She opened her arms wide, and cried, “Kiss me, Philip, kiss me. We shall live again. Yes, we shall laugh together still—kiss me, kiss me.”
“Not yet—when I come back.”
“Very well—when you come back.”
She sank into a chair, crying with joy, and he went out as he had entered, noiselessly, stealthily, like a shadow.
When a man who is not a criminal is given over to a deep duplicity of life, he will clutch at any lie, wearing the mask of truth, which seems to shield him from shame and pain. He may be a wise man in every other relation, a shrewd man, a far-seeing and even a cunning man, but in this relation—that of his own honour, his own fame, his own safety—he is certain to be a blunderer, a bungler, and a fool. Such is the revenge of Nature, such is God's own vengeance!
XVII.
Philip was walking from Ballure House to Elm Cottage. It was late, and the night was dark and silent—a muggy, dank, and stagnant night, without wind or air, moon or stars.

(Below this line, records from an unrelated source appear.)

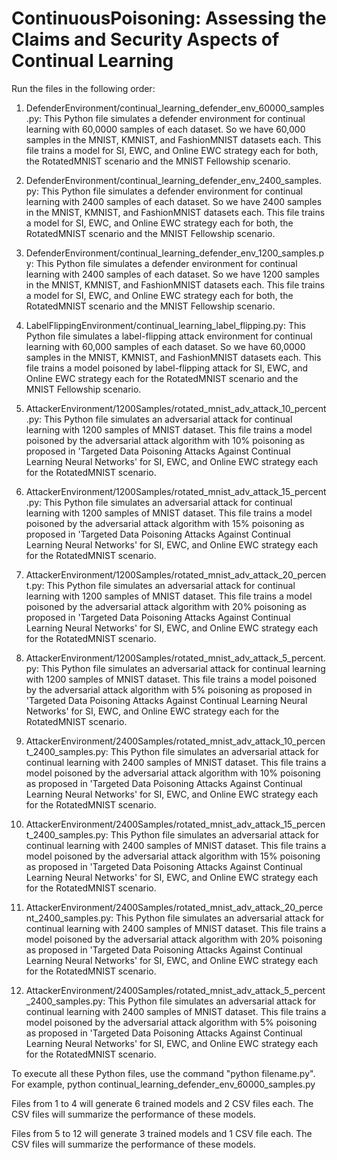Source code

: # ContinuousPoisoning: Assessing the Claims and Security Aspects of Continual Learning
Run the files in the following order:
1. DefenderEnvironment/continual_learning_defender_env_60000_samples.py: 
   This Python file simulates a defender environment for continual learning with 60,0000 samples of each dataset. So we have 60,000 samples in the MNIST, KMNIST, and FashionMNIST datasets each. This file trains a model for SI, EWC, and Online EWC strategy each for both, the RotatedMNIST scenario and the MNIST Fellowship scenario.
   
3. DefenderEnvironment/continual_learning_defender_env_2400_samples.py: This Python file simulates a defender environment for continual learning with 2400 samples of each dataset. So we have 2400 samples in the MNIST, KMNIST, and FashionMNIST datasets each. This file trains a model for SI, EWC, and Online EWC strategy each for both, the RotatedMNIST scenario and the MNIST Fellowship scenario.
   
5. DefenderEnvironment/continual_learning_defender_env_1200_samples.py: This Python file simulates a defender environment for continual learning with 2400 samples of each dataset. So we have 1200 samples in the MNIST, KMNIST, and FashionMNIST datasets each. This file trains a model for SI, EWC, and Online EWC strategy each for both, the RotatedMNIST scenario and the MNIST Fellowship scenario.
   
7. LabelFlippingEnvironment/continual_learning_label_flipping.py: This Python file simulates a label-flipping attack environment for continual learning with 60,000 samples of each dataset. So we have 60,0000 samples in the MNIST, KMNIST, and FashionMNIST datasets each. This file trains a model poisoned by label-flipping attack for SI, EWC, and Online EWC strategy each for the RotatedMNIST scenario and the MNIST Fellowship scenario.
   
9. AttackerEnvironment/1200Samples/rotated_mnist_adv_attack_10_percent.py: This Python file simulates an adversarial attack for continual learning with 1200 samples of MNIST dataset. This file trains a model poisoned by the adversarial attack algorithm with 10% poisoning as proposed in 'Targeted Data Poisoning Attacks Against Continual Learning Neural Networks' for SI, EWC, and Online EWC strategy each for the RotatedMNIST scenario. 
    
11. AttackerEnvironment/1200Samples/rotated_mnist_adv_attack_15_percent.py: This Python file simulates an adversarial attack for continual learning with 1200 samples of MNIST dataset. This file trains a model poisoned by the adversarial attack algorithm with 15% poisoning as proposed in 'Targeted Data Poisoning Attacks Against Continual Learning Neural Networks' for SI, EWC, and Online EWC strategy each for the RotatedMNIST scenario.
    
13. AttackerEnvironment/1200Samples/rotated_mnist_adv_attack_20_percent.py: This Python file simulates an adversarial attack for continual learning with 1200 samples of MNIST dataset. This file trains a model poisoned by the adversarial attack algorithm with 20% poisoning as proposed in 'Targeted Data Poisoning Attacks Against Continual Learning Neural Networks' for SI, EWC, and Online EWC strategy each for the RotatedMNIST scenario.
    
15. AttackerEnvironment/1200Samples/rotated_mnist_adv_attack_5_percent.py: This Python file simulates an adversarial attack for continual learning with 1200 samples of MNIST dataset. This file trains a model poisoned by the adversarial attack algorithm with 5% poisoning as proposed in 'Targeted Data Poisoning Attacks Against Continual Learning Neural Networks' for SI, EWC, and Online EWC strategy each for the RotatedMNIST scenario.
    
17. AttackerEnvironment/2400Samples/rotated_mnist_adv_attack_10_percent_2400_samples.py: This Python file simulates an adversarial attack for continual learning with 2400 samples of MNIST dataset. This file trains a model poisoned by the adversarial attack algorithm with 10% poisoning as proposed in 'Targeted Data Poisoning Attacks Against Continual Learning Neural Networks' for SI, EWC, and Online EWC strategy each for the RotatedMNIST scenario.
    
19. AttackerEnvironment/2400Samples/rotated_mnist_adv_attack_15_percent_2400_samples.py: This Python file simulates an adversarial attack for continual learning with 2400 samples of MNIST dataset. This file trains a model poisoned by the adversarial attack algorithm with 15% poisoning as proposed in 'Targeted Data Poisoning Attacks Against Continual Learning Neural Networks' for SI, EWC, and Online EWC strategy each for the RotatedMNIST scenario.
    
21. AttackerEnvironment/2400Samples/rotated_mnist_adv_attack_20_percent_2400_samples.py: This Python file simulates an adversarial attack for continual learning with 2400 samples of MNIST dataset. This file trains a model poisoned by the adversarial attack algorithm with 20% poisoning as proposed in 'Targeted Data Poisoning Attacks Against Continual Learning Neural Networks' for SI, EWC, and Online EWC strategy each for the RotatedMNIST scenario.
    
23. AttackerEnvironment/2400Samples/rotated_mnist_adv_attack_5_percent_2400_samples.py: This Python file simulates an adversarial attack for continual learning with 2400 samples of MNIST dataset. This file trains a model poisoned by the adversarial attack algorithm with 5% poisoning as proposed in 'Targeted Data Poisoning Attacks Against Continual Learning Neural Networks' for SI, EWC, and Online EWC strategy each for the RotatedMNIST scenario.

To execute all these Python files, use the command "python filename.py". For example, python continual_learning_defender_env_60000_samples.py

Files from 1 to 4 will generate 6 trained models and 2 CSV files each. The CSV files will summarize the performance of these models. 

Files from 5 to 12 will generate 3 trained models and 1 CSV file each. The CSV files will summarize the performance of these models.

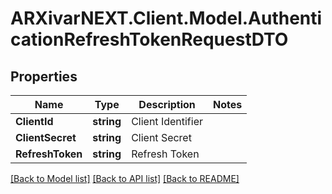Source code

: # ARXivarNEXT.Client.Model.AuthenticationRefreshTokenRequestDTO
## Properties

Name | Type | Description | Notes
------------ | ------------- | ------------- | -------------
**ClientId** | **string** | Client Identifier | 
**ClientSecret** | **string** | Client Secret | 
**RefreshToken** | **string** | Refresh Token | 

[[Back to Model list]](../README.md#documentation-for-models) [[Back to API list]](../README.md#documentation-for-api-endpoints) [[Back to README]](../README.md)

The road was quiet, the trees were still, the sea made only a far-off murmur.
And as he walked he struggled to persuade himself that in what he was about to do he would be doing well. “It will not be wrong to deceive him,” he thought. “It will only be for his own good. The suspense would kill him. He would waste away. The sap of the man's soul would dry up. Then why should I hesitate? Besides, it is partly true—true in its own sense, and that is the real sense. She is dead—dead to him. She can never return to him; she is lost to him for ever. So it is true after all—it is true.”
“It is a lie,” said a voice at his ear.